Sözlerine veriler paylaşarak devam eden Gülle; “80 milyonu aşkın nüfusumuz ile sadece bölgesel değil artık dünyanın önde gelen karar verici ülkelerinden birisi haline geldik. Bu gelişimde güçlü özel sektörün de etkisi olduğunu biliyoruz. Sektörümüz geliştikçe, ülkemizin sahip olduğu potansiyel ortaya çıktıkça çok daha iyi yerlere geleceğimize yürekten inanıyorum. Her ne kadar önceliğimiz ihracat olsa da ülkemizin iç dinamikleri bizi etkilemektedir. 2018’i ihracatta Cumhuriyet tarihi rekoruyla, 168 milyar dolar ile tamamladık. Ocak ayında hesaplama sistemini değiştirerek dünyanın pek çok ülkesinin kullandığı genel ticaret sistemi verilerine göre fiili ihracatımız 177 milyar dolara ulaştı. 1 Milyar doların üzerinde ihracat yaptığımız ülke sayısı 39’a, 17 ilimizin ihracatı 1 milyar dolar’a yükseldi. 2019’da da rekorlara devam ediyoruz. Şubat ayında 14,3 milyar dolarlık ihracat ile Cumhuriyet tarihinin en yüksek Şubat ayları ihracatını gerçekleştirdik. Haftalık 3,5 milyar dolarlık ihracatımız bulunuyor ve bunu 4 milyar dolar seviyesine yükseltmeyi hedefliyoruz. Bununla hedefimiz ihracat ve ithalatın dengelenmesiyle dış ticaret fazlası veren bir Türkiye… Ancak elbette önümüzde birtakım engeller de var. Büyümesinden kaygı duyduğumuz ticaret savaşları, Brexit konusundaki belirsizlik, küresel büyümedeki ve Çin ekonomisindeki yavaşlama bunlardan birkaçı… OECD, IMF ve Dünya Bankası, 2019 küresel büyüme beklentilerini düşürdü. Ülkemiz ekonomisinde ise özellikle 2018 yılında yaşanan sorunlar iç pazarda da daralmaya yol açtı. Dolayısıyla hem içeride hem de dışarıda eskisi gibi bolluk dönemi geride kaldı. Buradan çıkaracağımız ders hem içerde hem de dışarda daha çok çalışmamız, daha yenilikçi ürün ve hizmet geliştirmemiz, daha müşteri odaklı projelere imza atmamız gerekiyor. İhracat açısından bakacak olursak 2014 yılında küresel ticaret yavaşlama trendine girmiş %0,1’lik artışla yılı tamamlamıştır. Aynı yıl Türkiye’nin ihracat rekoru 157,6 milyar dolardı. 2015’te küresel ticaret %13 düşerken, Türkiye’nin ihracat %8,7 küçüldü. 2016’da küresel ticaret tekrar azalırken Türkiye’nin ihracatı da bir önceki yılla nerdeyse aynı kaldı.”

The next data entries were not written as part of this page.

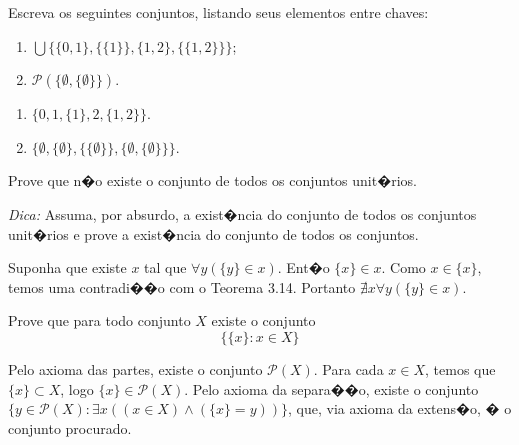 \begin{exercicio}
	Escreva os seguintes conjuntos, listando seus elementos entre chaves:
	\begin{enumerate}[label=(\alph{*})]
		\item $\bigcup\{\{0,1\},\{\{1\}\},\{1,2\},\{\{1,2\}\}\}$;
		\item $\mathcal{P}(\{\emptyset,\{\emptyset\}\})$.
	\end{enumerate}
\end{exercicio}
\begin{solucao}
	\begin{enumerate}[label=(\alph{*})]
		\item $\{0,1,\{1\},2,\{1,2\}\}$.
		\item $\{\emptyset,\{\emptyset\},\{\{\emptyset\}\},\{\emptyset,\{\emptyset\}\}\}$.
	\end{enumerate}
\end{solucao}

\begin{exercicio}
	Prove que n�o existe o conjunto de todos os conjuntos unit�rios.
	
	\emph{Dica:} Assuma, por absurdo, a exist�ncia do conjunto de todos os conjuntos unit�rios e prove a exist�ncia do conjunto de todos os conjuntos.
\end{exercicio}
\begin{solucao}
	Suponha que existe $x$ tal que $\forall y(\{y\}\in x)$. Ent�o $\{x\}\in x$. Como $x\in\{x\}$, temos uma contradi��o com o Teorema 3.14. Portanto $\nexists x\forall y(\{y\}\in x)$.
\end{solucao}

\begin{exercicio}
	Prove que para todo conjunto $X$ existe o conjunto
	$$\{\{x\}:x\in X\}$$
\end{exercicio}
\begin{solucao}
	Pelo axioma das partes, existe o conjunto $\mathcal{P}(X)$. Para cada $x\in X$, temos que $\{x\}\subset X$, logo $\{x\}\in\mathcal{P}(X)$. Pelo axioma da separa��o, existe o conjunto $\{y\in \mathcal{P}(X):\exists x((x\in X)\wedge(\{x\}=y))\}$, que, via axioma da extens�o, � o conjunto procurado.
\end{solucao}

Gülle Ocak ayında açıklanan 2019 İhracat Raporu ile ilgili de bilgiler paylaşarak şöyle konuştu: “Ticarette rekabet gücüne sahip olduğumuz ürünleri tespit ettik. Dünyada en çok ticareti yapılan 200 ürün içinde 47 ürünümüz var. Bu 47 üründe dünyanın toplam ithalatı 1,8 trilyon dolar. Bu rakam dünyanın toplam ithalatının yaklaşık %10’una karşılık geliyor. Bu ürünlerdeki ihracatımız ise 50 milyar dolar seviyesinde. Bu ürünlerle Türkiye’nin dünya ticaretinde aldığı pay yaklaşık %2,8. Yani genel ticaretimizde %1 pay alıyoruz ama bu ürünlerde 2.8. Güçlü olduğumuz bu 47 üründe özel önem ve ağırlık vererek 1,8 trilyon dolarlık talepten daha fazla pay almamız mümkün.”

Gülle: “İhracatımıza kadın elinin değdiğini görmek mutluluk verici”

Son 10 yılda çalışma çağındaki kadın nüfusumuz, %17 artarken iş gücüne dahil olan kadın sayısı %60 arttı. İstihdam edilen kadın sayısında ise %56’lık bir artış var. Kadınların iş gücüne katılım oranı %24,5’tan %36’ya yükseldi. Yönetim kademesindeki kadınlarımızın ağırlığı da gün geçtikçe artıyor. Şu anda mecliste 600 milletvekilimizin 104’ü kadın. Ülkemizi daha iyi yere taşıyorsak kadınlarımızın iş hayatına katılımını desteklemeliyiz. İhracatımıza da kadın elinin değdiğini görmekten büyük mutluluk duyuyoruz.